Activity |
All of the data must be returned word for word.

[Saved entries]
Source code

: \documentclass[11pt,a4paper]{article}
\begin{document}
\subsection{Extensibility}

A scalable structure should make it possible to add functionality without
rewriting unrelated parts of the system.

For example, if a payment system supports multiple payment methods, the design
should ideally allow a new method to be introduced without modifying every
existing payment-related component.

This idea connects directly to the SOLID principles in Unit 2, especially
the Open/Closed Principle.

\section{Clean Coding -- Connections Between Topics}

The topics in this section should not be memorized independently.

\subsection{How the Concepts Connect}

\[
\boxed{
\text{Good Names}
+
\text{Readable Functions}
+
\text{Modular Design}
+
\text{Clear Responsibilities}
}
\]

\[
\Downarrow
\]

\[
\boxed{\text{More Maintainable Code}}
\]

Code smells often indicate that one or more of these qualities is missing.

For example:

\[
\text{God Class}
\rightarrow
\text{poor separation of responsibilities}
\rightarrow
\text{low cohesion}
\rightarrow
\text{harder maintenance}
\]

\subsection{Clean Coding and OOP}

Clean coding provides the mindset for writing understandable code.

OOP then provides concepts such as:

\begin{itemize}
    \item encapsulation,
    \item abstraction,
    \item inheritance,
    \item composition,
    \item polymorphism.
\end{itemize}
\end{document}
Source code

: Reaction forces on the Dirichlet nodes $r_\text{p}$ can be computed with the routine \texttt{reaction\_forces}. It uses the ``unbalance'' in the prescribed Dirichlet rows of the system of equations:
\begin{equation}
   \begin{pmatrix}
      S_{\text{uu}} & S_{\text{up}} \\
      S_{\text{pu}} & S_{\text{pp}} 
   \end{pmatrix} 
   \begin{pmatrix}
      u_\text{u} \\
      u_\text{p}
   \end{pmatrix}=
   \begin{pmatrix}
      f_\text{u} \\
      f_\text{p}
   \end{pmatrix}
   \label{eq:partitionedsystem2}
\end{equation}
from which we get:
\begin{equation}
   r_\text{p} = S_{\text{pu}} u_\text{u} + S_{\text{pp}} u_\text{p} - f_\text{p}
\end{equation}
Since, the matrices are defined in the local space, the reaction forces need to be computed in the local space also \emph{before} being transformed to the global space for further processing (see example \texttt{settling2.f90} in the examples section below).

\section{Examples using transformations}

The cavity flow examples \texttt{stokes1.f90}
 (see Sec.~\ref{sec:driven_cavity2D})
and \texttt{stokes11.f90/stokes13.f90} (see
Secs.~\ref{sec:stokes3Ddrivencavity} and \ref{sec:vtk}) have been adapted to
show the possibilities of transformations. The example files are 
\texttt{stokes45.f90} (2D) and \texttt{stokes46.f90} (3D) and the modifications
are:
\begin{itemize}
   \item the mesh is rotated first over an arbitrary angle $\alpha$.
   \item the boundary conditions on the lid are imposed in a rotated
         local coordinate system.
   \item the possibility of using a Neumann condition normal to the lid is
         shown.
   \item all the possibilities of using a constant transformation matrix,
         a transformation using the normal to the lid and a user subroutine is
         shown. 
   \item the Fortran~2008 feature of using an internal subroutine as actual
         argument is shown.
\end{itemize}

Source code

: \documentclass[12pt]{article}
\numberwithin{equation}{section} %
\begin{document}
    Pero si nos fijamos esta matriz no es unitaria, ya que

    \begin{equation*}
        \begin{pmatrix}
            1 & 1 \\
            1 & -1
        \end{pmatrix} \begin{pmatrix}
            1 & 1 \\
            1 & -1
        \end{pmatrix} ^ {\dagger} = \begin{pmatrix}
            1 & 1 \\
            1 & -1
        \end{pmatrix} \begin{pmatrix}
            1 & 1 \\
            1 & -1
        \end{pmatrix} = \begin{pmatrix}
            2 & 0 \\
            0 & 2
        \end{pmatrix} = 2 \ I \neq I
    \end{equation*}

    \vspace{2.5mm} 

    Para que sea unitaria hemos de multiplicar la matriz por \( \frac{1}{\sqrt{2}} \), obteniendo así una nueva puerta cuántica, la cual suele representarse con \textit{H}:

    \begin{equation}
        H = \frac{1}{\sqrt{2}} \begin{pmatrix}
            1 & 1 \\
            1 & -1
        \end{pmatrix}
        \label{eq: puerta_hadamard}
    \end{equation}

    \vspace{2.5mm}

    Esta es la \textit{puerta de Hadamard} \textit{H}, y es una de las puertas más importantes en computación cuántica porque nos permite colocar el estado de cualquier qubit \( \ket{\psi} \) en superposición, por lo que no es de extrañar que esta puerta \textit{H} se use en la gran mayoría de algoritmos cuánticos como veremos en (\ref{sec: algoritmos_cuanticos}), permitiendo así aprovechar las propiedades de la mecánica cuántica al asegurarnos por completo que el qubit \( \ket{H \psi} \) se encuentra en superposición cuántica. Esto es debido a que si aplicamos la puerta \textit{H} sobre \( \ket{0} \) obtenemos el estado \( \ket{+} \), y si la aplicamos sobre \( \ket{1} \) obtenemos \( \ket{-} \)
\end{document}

Solution for this problem |
Source code

: \documentclass[11pt,a4paper]{article}
\begin{document}
\subsection{Extensibility}

A scalable structure should make it possible to add functionality without
rewriting unrelated parts of the system.

For example, if a payment system supports multiple payment methods, the design
should ideally allow a new method to be introduced without modifying every
existing payment-related component.

This idea connects directly to the SOLID principles in Unit 2, especially
the Open/Closed Principle.

\section{Clean Coding -- Connections Between Topics}

The topics in this section should not be memorized independently.

\subsection{How the Concepts Connect}

\[
\boxed{
\text{Good Names}
+
\text{Readable Functions}
+
\text{Modular Design}
+
\text{Clear Responsibilities}
}
\]

\[
\Downarrow
\]

\[
\boxed{\text{More Maintainable Code}}
\]

Code smells often indicate that one or more of these qualities is missing.

For example:

\[
\text{God Class}
\rightarrow
\text{poor separation of responsibilities}
\rightarrow
\text{low cohesion}
\rightarrow
\text{harder maintenance}
\]

\subsection{Clean Coding and OOP}

Clean coding provides the mindset for writing understandable code.

OOP then provides concepts such as:

\begin{itemize}
    \item encapsulation,
    \item abstraction,
    \item inheritance,
    \item composition,
    \item polymorphism.
\end{itemize}
\end{document}
Source code

: Reaction forces on the Dirichlet nodes $r_\text{p}$ can be computed with the routine \texttt{reaction\_forces}. It uses the ``unbalance'' in the prescribed Dirichlet rows of the system of equations:
\begin{equation}
   \begin{pmatrix}
      S_{\text{uu}} & S_{\text{up}} \\
      S_{\text{pu}} & S_{\text{pp}} 
   \end{pmatrix} 
   \begin{pmatrix}
      u_\text{u} \\
      u_\text{p}
   \end{pmatrix}=
   \begin{pmatrix}
      f_\text{u} \\
      f_\text{p}
   \end{pmatrix}
   \label{eq:partitionedsystem2}
\end{equation}
from which we get:
\begin{equation}
   r_\text{p} = S_{\text{pu}} u_\text{u} + S_{\text{pp}} u_\text{p} - f_\text{p}
\end{equation}
Since, the matrices are defined in the local space, the reaction forces need to be computed in the local space also \emph{before} being transformed to the global space for further processing (see example \texttt{settling2.f90} in the examples section below).

\section{Examples using transformations}

The cavity flow examples \texttt{stokes1.f90}
 (see Sec.~\ref{sec:driven_cavity2D})
and \texttt{stokes11.f90/stokes13.f90} (see
Secs.~\ref{sec:stokes3Ddrivencavity} and \ref{sec:vtk}) have been adapted to
show the possibilities of transformations. The example files are 
\texttt{stokes45.f90} (2D) and \texttt{stokes46.f90} (3D) and the modifications
are:
\begin{itemize}
   \item the mesh is rotated first over an arbitrary angle $\alpha$.
   \item the boundary conditions on the lid are imposed in a rotated
         local coordinate system.
   \item the possibility of using a Neumann condition normal to the lid is
         shown.
   \item all the possibilities of using a constant transformation matrix,
         a transformation using the normal to the lid and a user subroutine is
         shown. 
   \item the Fortran~2008 feature of using an internal subroutine as actual
         argument is shown.
\end{itemize}

Source code

: \documentclass[12pt]{article}
\numberwithin{equation}{section} %
\begin{document}
    Pero si nos fijamos esta matriz no es unitaria, ya que

    \begin{equation*}
        \begin{pmatrix}
            1 & 1 \\
            1 & -1
        \end{pmatrix} \begin{pmatrix}
            1 & 1 \\
            1 & -1
        \end{pmatrix} ^ {\dagger} = \begin{pmatrix}
            1 & 1 \\
            1 & -1
        \end{pmatrix} \begin{pmatrix}
            1 & 1 \\
            1 & -1
        \end{pmatrix} = \begin{pmatrix}
            2 & 0 \\
            0 & 2
        \end{pmatrix} = 2 \ I \neq I
    \end{equation*}

    \vspace{2.5mm} 

    Para que sea unitaria hemos de multiplicar la matriz por \( \frac{1}{\sqrt{2}} \), obteniendo así una nueva puerta cuántica, la cual suele representarse con \textit{H}:

    \begin{equation}
        H = \frac{1}{\sqrt{2}} \begin{pmatrix}
            1 & 1 \\
            1 & -1
        \end{pmatrix}
        \label{eq: puerta_hadamard}
    \end{equation}

    \vspace{2.5mm}

    Esta es la \textit{puerta de Hadamard} \textit{H}, y es una de las puertas más importantes en computación cuántica porque nos permite colocar el estado de cualquier qubit \( \ket{\psi} \) en superposición, por lo que no es de extrañar que esta puerta \textit{H} se use en la gran mayoría de algoritmos cuánticos como veremos en (\ref{sec: algoritmos_cuanticos}), permitiendo así aprovechar las propiedades de la mecánica cuántica al asegurarnos por completo que el qubit \( \ket{H \psi} \) se encuentra en superposición cuántica. Esto es debido a que si aplicamos la puerta \textit{H} sobre \( \ket{0} \) obtenemos el estado \( \ket{+} \), y si la aplicamos sobre \( \ket{1} \) obtenemos \( \ket{-} \)
\end{document}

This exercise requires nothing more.